======== Data records

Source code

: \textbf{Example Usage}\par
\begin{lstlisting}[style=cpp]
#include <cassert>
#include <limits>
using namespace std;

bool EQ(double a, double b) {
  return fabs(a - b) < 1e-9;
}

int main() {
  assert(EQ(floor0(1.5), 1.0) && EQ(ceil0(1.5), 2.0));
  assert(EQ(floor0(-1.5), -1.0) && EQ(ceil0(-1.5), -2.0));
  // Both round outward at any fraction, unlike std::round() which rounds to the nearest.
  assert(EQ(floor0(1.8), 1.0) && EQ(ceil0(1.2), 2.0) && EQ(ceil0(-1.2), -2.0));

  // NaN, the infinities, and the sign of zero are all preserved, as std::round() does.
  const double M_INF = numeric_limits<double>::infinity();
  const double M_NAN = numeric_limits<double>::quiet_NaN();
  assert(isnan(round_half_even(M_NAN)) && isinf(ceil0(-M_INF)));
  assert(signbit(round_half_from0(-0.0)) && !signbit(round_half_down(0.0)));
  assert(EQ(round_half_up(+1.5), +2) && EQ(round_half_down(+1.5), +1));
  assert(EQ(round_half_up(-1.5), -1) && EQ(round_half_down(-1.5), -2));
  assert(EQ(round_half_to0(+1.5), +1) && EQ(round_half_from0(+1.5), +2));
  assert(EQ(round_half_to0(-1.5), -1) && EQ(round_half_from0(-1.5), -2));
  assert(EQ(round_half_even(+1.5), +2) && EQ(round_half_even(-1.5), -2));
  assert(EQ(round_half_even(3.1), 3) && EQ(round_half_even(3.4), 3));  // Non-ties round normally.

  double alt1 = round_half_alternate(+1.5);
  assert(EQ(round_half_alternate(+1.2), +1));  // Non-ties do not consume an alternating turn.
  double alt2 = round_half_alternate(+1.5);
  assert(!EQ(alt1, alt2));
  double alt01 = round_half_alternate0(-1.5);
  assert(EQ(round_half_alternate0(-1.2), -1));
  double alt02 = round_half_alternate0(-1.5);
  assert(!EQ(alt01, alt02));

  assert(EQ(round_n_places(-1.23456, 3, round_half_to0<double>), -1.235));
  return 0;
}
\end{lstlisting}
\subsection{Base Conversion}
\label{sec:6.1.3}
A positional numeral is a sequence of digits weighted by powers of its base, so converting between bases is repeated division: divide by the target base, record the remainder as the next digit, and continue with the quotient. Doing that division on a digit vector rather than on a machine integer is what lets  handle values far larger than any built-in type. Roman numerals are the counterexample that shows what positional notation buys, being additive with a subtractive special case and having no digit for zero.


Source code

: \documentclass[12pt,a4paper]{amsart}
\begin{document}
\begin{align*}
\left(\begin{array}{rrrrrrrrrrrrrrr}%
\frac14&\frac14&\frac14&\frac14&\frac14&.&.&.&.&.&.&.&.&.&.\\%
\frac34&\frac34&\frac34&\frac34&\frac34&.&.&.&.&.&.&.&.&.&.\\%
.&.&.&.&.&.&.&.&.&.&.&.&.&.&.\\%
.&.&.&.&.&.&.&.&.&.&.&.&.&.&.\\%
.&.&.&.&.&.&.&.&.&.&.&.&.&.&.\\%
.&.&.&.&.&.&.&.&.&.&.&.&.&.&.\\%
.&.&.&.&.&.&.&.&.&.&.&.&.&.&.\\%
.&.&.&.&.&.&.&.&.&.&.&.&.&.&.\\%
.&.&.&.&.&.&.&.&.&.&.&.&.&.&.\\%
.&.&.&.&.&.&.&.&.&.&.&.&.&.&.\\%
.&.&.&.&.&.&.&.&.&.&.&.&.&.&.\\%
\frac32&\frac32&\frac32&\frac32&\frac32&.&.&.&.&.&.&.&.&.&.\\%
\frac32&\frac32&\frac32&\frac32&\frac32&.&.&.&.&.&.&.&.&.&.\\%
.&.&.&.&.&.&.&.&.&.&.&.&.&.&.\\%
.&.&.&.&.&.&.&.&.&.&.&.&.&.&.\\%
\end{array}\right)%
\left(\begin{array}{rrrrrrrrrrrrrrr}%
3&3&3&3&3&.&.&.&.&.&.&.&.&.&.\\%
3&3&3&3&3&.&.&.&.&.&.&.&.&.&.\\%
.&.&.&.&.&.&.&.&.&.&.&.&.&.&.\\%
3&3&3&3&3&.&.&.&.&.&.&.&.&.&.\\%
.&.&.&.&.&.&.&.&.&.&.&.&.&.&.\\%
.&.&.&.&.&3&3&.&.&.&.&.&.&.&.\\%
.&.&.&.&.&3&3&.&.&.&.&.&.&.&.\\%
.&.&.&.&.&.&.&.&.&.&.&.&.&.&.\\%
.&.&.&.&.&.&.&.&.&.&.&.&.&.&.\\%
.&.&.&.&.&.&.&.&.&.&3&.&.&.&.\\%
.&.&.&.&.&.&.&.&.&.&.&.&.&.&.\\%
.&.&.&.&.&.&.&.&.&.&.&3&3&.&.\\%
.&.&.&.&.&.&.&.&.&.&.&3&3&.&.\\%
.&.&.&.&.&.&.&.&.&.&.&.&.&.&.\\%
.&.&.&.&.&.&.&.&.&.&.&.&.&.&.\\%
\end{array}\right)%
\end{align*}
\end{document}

================

Quote the records above from their first line through the line containing "const double M_INF", both ends included.

--- Solution below ---
Source code

: \textbf{Example Usage}\par
\begin{lstlisting}[style=cpp]
#include <cassert>
#include <limits>
using namespace std;

bool EQ(double a, double b) {
  return fabs(a - b) < 1e-9;
}

int main() {
  assert(EQ(floor0(1.5), 1.0) && EQ(ceil0(1.5), 2.0));
  assert(EQ(floor0(-1.5), -1.0) && EQ(ceil0(-1.5), -2.0));
  // Both round outward at any fraction, unlike std::round() which rounds to the nearest.
  assert(EQ(floor0(1.8), 1.0) && EQ(ceil0(1.2), 2.0) && EQ(ceil0(-1.2), -2.0));

  // NaN, the infinities, and the sign of zero are all preserved, as std::round() does.
  const double M_INF = numeric_limits<double>::infinity();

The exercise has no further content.